(Data records)
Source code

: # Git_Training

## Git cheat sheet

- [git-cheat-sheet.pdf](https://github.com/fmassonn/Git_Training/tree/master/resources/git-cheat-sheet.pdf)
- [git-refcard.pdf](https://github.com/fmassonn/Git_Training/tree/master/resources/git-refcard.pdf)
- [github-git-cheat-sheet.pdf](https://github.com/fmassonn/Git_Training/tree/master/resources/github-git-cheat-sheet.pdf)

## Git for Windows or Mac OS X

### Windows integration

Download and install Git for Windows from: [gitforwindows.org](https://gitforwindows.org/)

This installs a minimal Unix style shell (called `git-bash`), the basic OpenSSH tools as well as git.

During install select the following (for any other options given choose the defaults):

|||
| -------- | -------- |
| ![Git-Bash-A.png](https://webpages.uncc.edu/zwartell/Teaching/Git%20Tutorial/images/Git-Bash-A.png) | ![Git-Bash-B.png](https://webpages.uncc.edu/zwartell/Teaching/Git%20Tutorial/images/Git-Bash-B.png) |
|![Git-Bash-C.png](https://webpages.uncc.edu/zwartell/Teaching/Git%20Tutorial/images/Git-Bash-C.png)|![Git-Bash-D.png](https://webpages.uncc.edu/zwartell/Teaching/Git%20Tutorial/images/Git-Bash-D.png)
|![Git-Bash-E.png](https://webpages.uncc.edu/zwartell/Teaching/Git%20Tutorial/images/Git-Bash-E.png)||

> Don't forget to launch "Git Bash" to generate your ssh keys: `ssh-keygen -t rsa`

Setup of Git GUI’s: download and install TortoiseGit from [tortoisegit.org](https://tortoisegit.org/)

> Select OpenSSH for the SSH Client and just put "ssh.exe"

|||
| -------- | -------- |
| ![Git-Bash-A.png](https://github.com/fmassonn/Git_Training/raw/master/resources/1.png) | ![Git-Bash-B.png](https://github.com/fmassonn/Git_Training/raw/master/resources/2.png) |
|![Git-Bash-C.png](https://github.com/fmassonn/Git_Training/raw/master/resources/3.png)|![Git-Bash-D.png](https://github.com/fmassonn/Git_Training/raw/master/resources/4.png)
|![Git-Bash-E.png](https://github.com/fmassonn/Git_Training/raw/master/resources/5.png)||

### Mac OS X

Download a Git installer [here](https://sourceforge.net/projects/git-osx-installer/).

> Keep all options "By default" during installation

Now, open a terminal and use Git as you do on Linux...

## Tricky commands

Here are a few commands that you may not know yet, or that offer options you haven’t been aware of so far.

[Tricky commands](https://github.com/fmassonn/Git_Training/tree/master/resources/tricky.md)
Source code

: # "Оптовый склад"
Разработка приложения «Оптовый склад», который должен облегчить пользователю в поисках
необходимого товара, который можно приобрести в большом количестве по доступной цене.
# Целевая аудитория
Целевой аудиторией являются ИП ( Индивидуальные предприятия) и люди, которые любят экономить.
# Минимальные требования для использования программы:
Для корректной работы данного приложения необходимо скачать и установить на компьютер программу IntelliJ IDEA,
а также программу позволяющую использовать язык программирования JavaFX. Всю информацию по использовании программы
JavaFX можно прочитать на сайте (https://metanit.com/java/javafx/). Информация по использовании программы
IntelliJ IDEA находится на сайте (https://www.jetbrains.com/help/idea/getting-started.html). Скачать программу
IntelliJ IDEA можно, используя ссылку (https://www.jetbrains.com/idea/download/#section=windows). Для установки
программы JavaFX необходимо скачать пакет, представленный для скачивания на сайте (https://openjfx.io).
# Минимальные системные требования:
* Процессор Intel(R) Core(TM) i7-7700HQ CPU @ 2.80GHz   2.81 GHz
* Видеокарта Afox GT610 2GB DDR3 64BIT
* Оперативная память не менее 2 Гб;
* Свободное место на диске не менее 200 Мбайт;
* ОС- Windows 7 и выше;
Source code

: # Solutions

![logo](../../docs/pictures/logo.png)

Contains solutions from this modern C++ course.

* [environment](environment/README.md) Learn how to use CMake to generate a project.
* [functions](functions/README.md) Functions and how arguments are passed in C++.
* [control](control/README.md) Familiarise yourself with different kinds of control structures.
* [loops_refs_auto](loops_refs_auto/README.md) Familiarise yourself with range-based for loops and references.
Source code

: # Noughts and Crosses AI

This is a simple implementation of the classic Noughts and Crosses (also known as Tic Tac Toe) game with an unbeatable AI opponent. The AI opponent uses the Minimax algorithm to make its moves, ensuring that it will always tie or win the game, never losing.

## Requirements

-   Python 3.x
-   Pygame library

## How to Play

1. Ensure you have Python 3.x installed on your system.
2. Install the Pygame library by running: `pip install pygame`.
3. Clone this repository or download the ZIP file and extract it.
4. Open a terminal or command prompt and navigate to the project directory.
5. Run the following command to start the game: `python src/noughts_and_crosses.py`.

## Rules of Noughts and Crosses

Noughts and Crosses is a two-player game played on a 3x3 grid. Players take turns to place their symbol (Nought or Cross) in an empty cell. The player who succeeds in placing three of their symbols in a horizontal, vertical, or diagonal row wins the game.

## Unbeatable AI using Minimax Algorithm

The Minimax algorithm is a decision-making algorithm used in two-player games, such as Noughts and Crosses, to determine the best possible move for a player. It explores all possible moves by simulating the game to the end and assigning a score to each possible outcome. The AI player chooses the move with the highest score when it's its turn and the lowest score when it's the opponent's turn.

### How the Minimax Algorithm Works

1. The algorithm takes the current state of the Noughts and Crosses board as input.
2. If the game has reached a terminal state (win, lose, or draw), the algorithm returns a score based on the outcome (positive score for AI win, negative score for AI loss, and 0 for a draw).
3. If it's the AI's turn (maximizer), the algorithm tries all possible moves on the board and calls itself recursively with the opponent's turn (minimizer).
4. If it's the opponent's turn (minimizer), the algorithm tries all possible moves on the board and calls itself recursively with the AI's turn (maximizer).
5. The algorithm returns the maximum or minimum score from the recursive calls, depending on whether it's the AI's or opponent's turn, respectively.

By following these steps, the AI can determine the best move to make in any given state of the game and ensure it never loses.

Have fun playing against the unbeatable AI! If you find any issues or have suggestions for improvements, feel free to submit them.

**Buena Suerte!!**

EXERCISE PROMPT: Please write the entries out again exactly as they stand.

RESPONSE BOX:
Source code

: # Git_Training

## Git cheat sheet

- [git-cheat-sheet.pdf](https://github.com/fmassonn/Git_Training/tree/master/resources/git-cheat-sheet.pdf)
- [git-refcard.pdf](https://github.com/fmassonn/Git_Training/tree/master/resources/git-refcard.pdf)
- [github-git-cheat-sheet.pdf](https://github.com/fmassonn/Git_Training/tree/master/resources/github-git-cheat-sheet.pdf)

## Git for Windows or Mac OS X

### Windows integration

Download and install Git for Windows from: [gitforwindows.org](https://gitforwindows.org/)

This installs a minimal Unix style shell (called `git-bash`), the basic OpenSSH tools as well as git.

During install select the following (for any other options given choose the defaults):

|||
| -------- | -------- |
| ![Git-Bash-A.png](https://webpages.uncc.edu/zwartell/Teaching/Git%20Tutorial/images/Git-Bash-A.png) | ![Git-Bash-B.png](https://webpages.uncc.edu/zwartell/Teaching/Git%20Tutorial/images/Git-Bash-B.png) |
|![Git-Bash-C.png](https://webpages.uncc.edu/zwartell/Teaching/Git%20Tutorial/images/Git-Bash-C.png)|![Git-Bash-D.png](https://webpages.uncc.edu/zwartell/Teaching/Git%20Tutorial/images/Git-Bash-D.png)
|![Git-Bash-E.png](https://webpages.uncc.edu/zwartell/Teaching/Git%20Tutorial/images/Git-Bash-E.png)||

> Don't forget to launch "Git Bash" to generate your ssh keys: `ssh-keygen -t rsa`

Setup of Git GUI’s: download and install TortoiseGit from [tortoisegit.org](https://tortoisegit.org/)

> Select OpenSSH for the SSH Client and just put "ssh.exe"

|||
| -------- | -------- |
| ![Git-Bash-A.png](https://github.com/fmassonn/Git_Training/raw/master/resources/1.png) | ![Git-Bash-B.png](https://github.com/fmassonn/Git_Training/raw/master/resources/2.png) |
|![Git-Bash-C.png](https://github.com/fmassonn/Git_Training/raw/master/resources/3.png)|![Git-Bash-D.png](https://github.com/fmassonn/Git_Training/raw/master/resources/4.png)
|![Git-Bash-E.png](https://github.com/fmassonn/Git_Training/raw/master/resources/5.png)||

### Mac OS X

Download a Git installer [here](https://sourceforge.net/projects/git-osx-installer/).

> Keep all options "By default" during installation

Now, open a terminal and use Git as you do on Linux...

## Tricky commands

Here are a few commands that you may not know yet, or that offer options you haven’t been aware of so far.

[Tricky commands](https://github.com/fmassonn/Git_Training/tree/master/resources/tricky.md)
Source code

: # "Оптовый склад"
Разработка приложения «Оптовый склад», который должен облегчить пользователю в поисках
необходимого товара, который можно приобрести в большом количестве по доступной цене.
# Целевая аудитория
Целевой аудиторией являются ИП ( Индивидуальные предприятия) и люди, которые любят экономить.
# Минимальные требования для использования программы:
Для корректной работы данного приложения необходимо скачать и установить на компьютер программу IntelliJ IDEA,
а также программу позволяющую использовать язык программирования JavaFX. Всю информацию по использовании программы
JavaFX можно прочитать на сайте (https://metanit.com/java/javafx/). Информация по использовании программы
IntelliJ IDEA находится на сайте (https://www.jetbrains.com/help/idea/getting-started.html). Скачать программу
IntelliJ IDEA можно, используя ссылку (https://www.jetbrains.com/idea/download/#section=windows). Для установки
программы JavaFX необходимо скачать пакет, представленный для скачивания на сайте (https://openjfx.io).
# Минимальные системные требования:
* Процессор Intel(R) Core(TM) i7-7700HQ CPU @ 2.80GHz   2.81 GHz
* Видеокарта Afox GT610 2GB DDR3 64BIT
* Оперативная память не менее 2 Гб;
* Свободное место на диске не менее 200 Мбайт;
* ОС- Windows 7 и выше;
Source code

: # Solutions

![logo](../../docs/pictures/logo.png)

Contains solutions from this modern C++ course.

* [environment](environment/README.md) Learn how to use CMake to generate a project.
* [functions](functions/README.md) Functions and how arguments are passed in C++.
* [control](control/README.md) Familiarise yourself with different kinds of control structures.
* [loops_refs_auto](loops_refs_auto/README.md) Familiarise yourself with range-based for loops and references.
Source code

: # Noughts and Crosses AI

This is a simple implementation of the classic Noughts and Crosses (also known as Tic Tac Toe) game with an unbeatable AI opponent. The AI opponent uses the Minimax algorithm to make its moves, ensuring that it will always tie or win the game, never losing.

## Requirements

-   Python 3.x
-   Pygame library

## How to Play

1. Ensure you have Python 3.x installed on your system.
2. Install the Pygame library by running: `pip install pygame`.
3. Clone this repository or download the ZIP file and extract it.
4. Open a terminal or command prompt and navigate to the project directory.
5. Run the following command to start the game: `python src/noughts_and_crosses.py`.

## Rules of Noughts and Crosses

Noughts and Crosses is a two-player game played on a 3x3 grid. Players take turns to place their symbol (Nought or Cross) in an empty cell. The player who succeeds in placing three of their symbols in a horizontal, vertical, or diagonal row wins the game.

## Unbeatable AI using Minimax Algorithm

The Minimax algorithm is a decision-making algorithm used in two-player games, such as Noughts and Crosses, to determine the best possible move for a player. It explores all possible moves by simulating the game to the end and assigning a score to each possible outcome. The AI player chooses the move with the highest score when it's its turn and the lowest score when it's the opponent's turn.

### How the Minimax Algorithm Works

1. The algorithm takes the current state of the Noughts and Crosses board as input.
2. If the game has reached a terminal state (win, lose, or draw), the algorithm returns a score based on the outcome (positive score for AI win, negative score for AI loss, and 0 for a draw).
3. If it's the AI's turn (maximizer), the algorithm tries all possible moves on the board and calls itself recursively with the opponent's turn (minimizer).
4. If it's the opponent's turn (minimizer), the algorithm tries all possible moves on the board and calls itself recursively with the AI's turn (maximizer).
5. The algorithm returns the maximum or minimum score from the recursive calls, depending on whether it's the AI's or opponent's turn, respectively.

By following these steps, the AI can determine the best move to make in any given state of the game and ensure it never loses.

Have fun playing against the unbeatable AI! If you find any issues or have suggestions for improvements, feel free to submit them.

**Buena Suerte!!**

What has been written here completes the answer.